Biodiversity is a key component driving ecosystem stability and productivity under global change. With the recent recognition of the importance of trait-based biodiversity assessments, a way to map, monitor and predict changes in plant functional diversity and functioning is urgently needed. In previous research, we demonstrated how one can measure plant functional diversity by remote sensing in a spatially explicit and continuous way. Now, we show how we can estimate productivity based on remote sensing and ED2 modeling for different sites and in a future step, we can assess the relationship between the two as normally done with ground-based data of productivity and trait diversity.

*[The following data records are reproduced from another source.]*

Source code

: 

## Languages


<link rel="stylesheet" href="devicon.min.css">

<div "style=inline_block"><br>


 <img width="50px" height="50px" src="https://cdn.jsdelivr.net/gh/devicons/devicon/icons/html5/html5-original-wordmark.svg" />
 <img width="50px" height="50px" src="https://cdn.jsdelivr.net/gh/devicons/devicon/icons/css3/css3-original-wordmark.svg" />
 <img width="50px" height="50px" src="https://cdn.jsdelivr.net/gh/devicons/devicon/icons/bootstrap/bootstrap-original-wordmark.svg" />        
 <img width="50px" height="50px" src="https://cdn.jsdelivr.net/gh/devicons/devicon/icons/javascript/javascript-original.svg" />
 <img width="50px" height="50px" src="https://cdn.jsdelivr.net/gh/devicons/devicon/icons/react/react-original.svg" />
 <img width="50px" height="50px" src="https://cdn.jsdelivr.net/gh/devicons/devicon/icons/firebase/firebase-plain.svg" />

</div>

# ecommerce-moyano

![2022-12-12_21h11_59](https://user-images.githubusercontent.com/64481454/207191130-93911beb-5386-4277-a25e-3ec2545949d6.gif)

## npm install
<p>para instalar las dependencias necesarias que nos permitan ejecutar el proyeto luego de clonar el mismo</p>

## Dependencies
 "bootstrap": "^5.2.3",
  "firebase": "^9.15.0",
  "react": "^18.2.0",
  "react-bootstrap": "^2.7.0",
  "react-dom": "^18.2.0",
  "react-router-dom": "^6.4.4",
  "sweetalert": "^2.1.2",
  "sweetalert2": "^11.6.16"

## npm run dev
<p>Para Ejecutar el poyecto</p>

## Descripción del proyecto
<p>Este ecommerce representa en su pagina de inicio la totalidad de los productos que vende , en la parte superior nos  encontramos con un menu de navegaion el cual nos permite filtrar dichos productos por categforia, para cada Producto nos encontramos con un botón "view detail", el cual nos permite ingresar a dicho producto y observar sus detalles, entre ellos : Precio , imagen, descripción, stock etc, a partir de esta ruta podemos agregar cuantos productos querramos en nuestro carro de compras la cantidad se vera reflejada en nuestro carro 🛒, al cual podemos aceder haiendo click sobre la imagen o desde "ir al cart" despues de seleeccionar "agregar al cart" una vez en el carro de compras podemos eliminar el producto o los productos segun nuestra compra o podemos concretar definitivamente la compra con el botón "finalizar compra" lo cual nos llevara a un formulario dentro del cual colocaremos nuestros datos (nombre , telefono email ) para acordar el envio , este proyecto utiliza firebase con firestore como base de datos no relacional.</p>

We developed a method to map canopy structure and composition as well as corresponding functional diversity at very high spatial resolution using airborne laser scanning and imaging spectroscopy data. We applied this method to a temperate mixed forest in Switzerland (Laegern, CH) to characterize and initialize five forest sites, spanning an elevation gradient with changing canopy structure and composition as well as soil type and depth, in the ecosystem demography model ED2. The modeling framework allows interchanging structure, composition and soils of the sites, helping to answer the question what is driving productivity across sites within an ecosystem.
Results/Conclusions
A comparison with ground based measurements showed accurate forest structure and composition derived from remote sensing data and the ability to predict monthly carbon (GPP, NEP, R) and water fluxes (ET) with the ED2 model at a flux tower, which is located on one of the sites. Applying this modeling approach to all five sites for the years 2006 to 2015 will offer the opportunity to simulate different combinations of structure, composition and soils to disentangle their effects on ecosystem functioning over time. Furthermore, functional diversity mapped from remotely sensed plant functional traits showed a diversity gradient among the sites from higher diversity at lower elevation with flatter, deeper soils to lower diversity at higher elevation with steep, rocky and shallow soils. This could be an indication of environmental filtering and potentially higher vulnerability to change and overall lower productivity. Exploring this gradient using the modeling framework will allow us to test the hypothesis that functionally more diverse forest communities are more productive over time, and to disentangle whether morphological or physiological diversity or the environment is driving the diversity-productivity relationship at sites within an ecosystem.